Als Tales of Vesperia 2009 im Westen erschien, hinterließ es einen bleibenden Eindruck bei Rollenspiel Fans. Eine Dekade später schickt Bandai seinen Klassiker nun auf die Switch. Ob das Videospiel auch Heute noch Spaß macht, verrate ich im Test…
Die beste Tales- Geschichte!
Schon 10 Jahre ist es her, seit Tales of Vesperia auf dem westlichen Markt für die Xbox 360 veröffentlicht wurde und Fans von japanischen Rollenspielen in Freude versetzte. Zum Jubiläum spendiert Bandai Namco ihrem Klassiker einen Re-Release in einer Definitive Edition, die zusätzlich zum Original noch die Zusatzinhalte beinhaltet, die zuvor der japanischen PS3 Version vorenthalten waren. Auf der Nintendo Switch kommt zudem die Mobilität hinzu, die dem Spiel noch mehr Wiederspielwert verleiht.
Wie schon vom Franchise gewohnt, zeichnet sich Tales of Vesperia durch ein tiefgängiges, aber doch zugängliches Videospiel aus. Schon damals, als ich ursprünglich mal in die fantasievolle Welt abgetaucht bin, war ich überrascht von den wenigen JRPG- Altlasten, die das Spiel mit sich trug. Statt einer unnötig großen Open World, die mich in die Irre führte und mich mit generischen Nebenmissionen wie Jagdaufträgen überschüttete, zog mich das Spiel mehr durch seine schön inszenierte Geschichte in den Bann. Diese ist es auch, die das Spiel so zeitlos macht und es erfrischend vom restlichen Rollenspiel Markt abhebt.

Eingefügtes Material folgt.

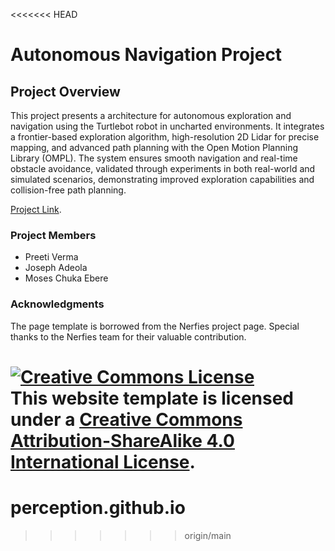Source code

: <<<<<<< HEAD
# Autonomous Navigation Project

## Project Overview

This project presents a architecture for autonomous exploration and navigation using the Turtlebot robot in uncharted environments. It integrates a frontier-based exploration algorithm, high-resolution 2D Lidar for precise mapping, and advanced path planning with the Open Motion Planning Library (OMPL). The system ensures smooth navigation and real-time obstacle avoidance, validated through experiments in both real-world and simulated scenarios, demonstrating improved exploration capabilities and collision-free path planning.

[Project Link](https://preeti-verma8600.github.io/autonomous_navigation.github.io).

### Project Members

- Preeti Verma
- Joseph Adeola
- Moses Chuka Ebere

### Acknowledgments

The page template is borrowed from the Nerfies project page. Special thanks to the Nerfies team for their valuable contribution.

<a rel="license" href="http://creativecommons.org/licenses/by-sa/4.0/"><img alt="Creative Commons License" style="border-width:0" src="https://i.creativecommons.org/l/by-sa/4.0/88x31.png" /></a><br />This website template is licensed under a <a rel="license" href="http://creativecommons.org/licenses/by-sa/4.0/">Creative Commons Attribution-ShareAlike 4.0 International License</a>.
=======
# perception.github.io
>>>>>>> origin/main
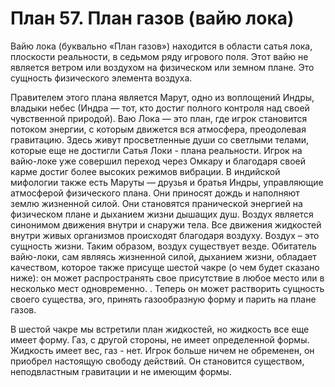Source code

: # План 57. План газов (вайю лока)

Вайю лока (буквально «План газов») находится в области сатья лока, плоскости реальности, в седьмом ряду игрового поля. Этот вайю не является ветром или воздухом на физическом или земном плане. Это сущность физического элемента воздуха.

Правителем этого плана является Марут, одно из воплощений Индры, владыки небес (Индра — тот, кто достиг полного контроля над своей чувственной природой). Ваю Лока — это план, где игрок становится потоком энергии, с которым движется вся атмосфера, преодолевая гравитацию. Здесь живут просветленные души со светлыми телами, которые еще не достигли Сатья Локи - плана реальности. Игрок на вайю-локе уже совершил переход через Омкару и благодаря своей карме достиг более высоких режимов вибрации. В индийской мифологии также есть Маруты — друзья и братья Индры, управляющие атмосферой физического плана. Они приносят дождь и наполняют землю жизненной силой. Они становятся пранической энергией на физическом плане и дыханием жизни дышащих душ. Воздух является синонимом движения внутри и снаружи тела. Все движения жидкостей внутри живых организмов происходят благодаря воздуху. Воздух – это сущность жизни. Таким образом, воздух существует везде. Обитатель вайю-локи, сам являясь жизненной силой, дыханием жизни, обладает качеством, которое также присуще шестой чакре (о чем будет сказано ниже): он может распространять свое присутствие в любое место или в несколько мест одновременно. . Теперь он может растворить сущность своего существа, эго, принять газообразную форму и парить на плане газов.

В шестой чакре мы встретили план жидкостей, но жидкость все еще имеет форму. Газ, с другой стороны, не имеет определенной формы. Жидкость имеет вес, газ - нет. Игрок больше ничем не обременен, он приобрел настоящую свободу действий. Он становится существом, неподвластным гравитации и не имеющим формы.
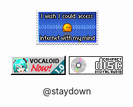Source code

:<p align="center">
  <img src="https://github.com/lucmayor/lucmayor/blob/main/Mental Wi-Fi by prosaix.gif" />
</p>
<p align="center">
  <img src="https://github.com/lucmayor/lucmayor/blob/main/vocaloid.png" />
  <img src="https://github.com/lucmayor/lucmayor/blob/main/misc-cdda.png" />
</p>
<p align=center>@staydown</p>
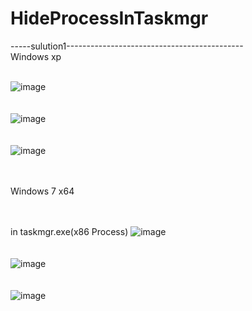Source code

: # HideProcessInTaskmgr
-----sulution1--------------------------------------------<br>
Windows xp<br><br>

![image](https://github.com/VideoCardGuy/HideProcessInTaskmgr/raw/master/screenshot/1.jpg)<br><br><br>
![image](https://github.com/VideoCardGuy/HideProcessInTaskmgr/raw/master/screenshot/2.jpg)<br><br><br>
![image](https://github.com/VideoCardGuy/HideProcessInTaskmgr/raw/master/screenshot/3.jpg)<br><br><br>

Windows 7 x64
<br><br><br>

in taskmgr.exe(x86 Process)
![image](https://github.com/VideoCardGuy/HideProcessInTaskmgr/raw/master/screenshot/4.jpg)<br><br><br>
![image](https://github.com/VideoCardGuy/HideProcessInTaskmgr/raw/master/screenshot/5.jpg)<br><br><br>
![image](https://github.com/VideoCardGuy/HideProcessInTaskmgr/raw/master/screenshot/6.jpg)<br><br><br>
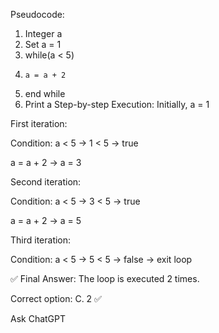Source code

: Pseudocode:
1. Integer a
2. Set a = 1
3. while(a < 5)
4.     a = a + 2
5. end while
6. Print a
Step-by-step Execution:
Initially, a = 1

First iteration:

Condition: a < 5 → 1 < 5 → true

a = a + 2 → a = 3

Second iteration:

Condition: a < 5 → 3 < 5 → true

a = a + 2 → a = 5

Third iteration:

Condition: a < 5 → 5 < 5 → false → exit loop

✅ Final Answer:
The loop is executed 2 times.

Correct option: C. 2 ✅









Ask ChatGPT
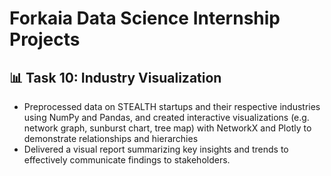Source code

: # Forkaia Data Science Internship Projects

## :bar_chart: Task 10: Industry Visualization
* Preprocessed data on STEALTH startups and their respective industries using NumPy and Pandas, and created interactive visualizations (e.g. network graph, sunburst chart, tree map) with NetworkX and Plotly to demonstrate relationships and hierarchies
* Delivered a visual report summarizing key insights and trends to effectively communicate findings to stakeholders.

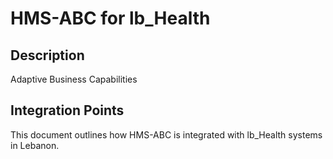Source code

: # HMS-ABC for lb_Health

## Description

Adaptive Business Capabilities

## Integration Points

This document outlines how HMS-ABC is integrated with lb_Health systems in Lebanon.
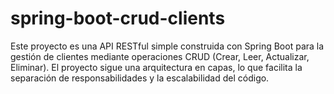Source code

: # spring-boot-crud-clients
Este proyecto es una API RESTful simple construida con Spring Boot para la gestión de clientes mediante operaciones CRUD (Crear, Leer, Actualizar, Eliminar). El proyecto sigue una arquitectura en capas, lo que facilita la separación de responsabilidades y la escalabilidad del código.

Es gelingt selten eine emotional mitreißende Geschichte zu erzählen, wenn sie durch das Genre bedingt gestreckt wirkt. Anders ist es in Tales of Vesperia, wo die Erzählung mitsamt seiner Heldenriege sehr gelungen ist. Schon schnell entwickelt man Sympathien für Yuri und Estelle, die den Startpunkt der Geschichte markieren. Durch die Entwendung des Blastia und Yuri’s Verhaftung wird man rasch ins Geschehenen hineingezogen und taucht in die facettenreiche Welt ein. Natürlich braucht auch diese Geschichte ein wenig, um die spannenden Szenen zu erhalten, doch schon der Beginn ist interessanter gestaltet, als in vielen anderen Rollenspielen.
Kämpfen, Skillen und Kochen!
Im Verlauf des Videospiels lernt ihr Genre typisch zahlreiche Personen kennen, die sich eurer Mission anschließen und gemeinsam mit euch die Kämpfe bestreiten. Wer schon zuvor einen Titel aus der Tales- Serie gespielt hat, der wird sich bei Tales of Vesperia sofort heimisch fühlen und Ähnlichkeiten bemerken. Das fängt schon beim ausgeglichenen Kampfsystem an, das euch in einem klassischen Beat’em Up Areal die Gegner bekriegen lässt.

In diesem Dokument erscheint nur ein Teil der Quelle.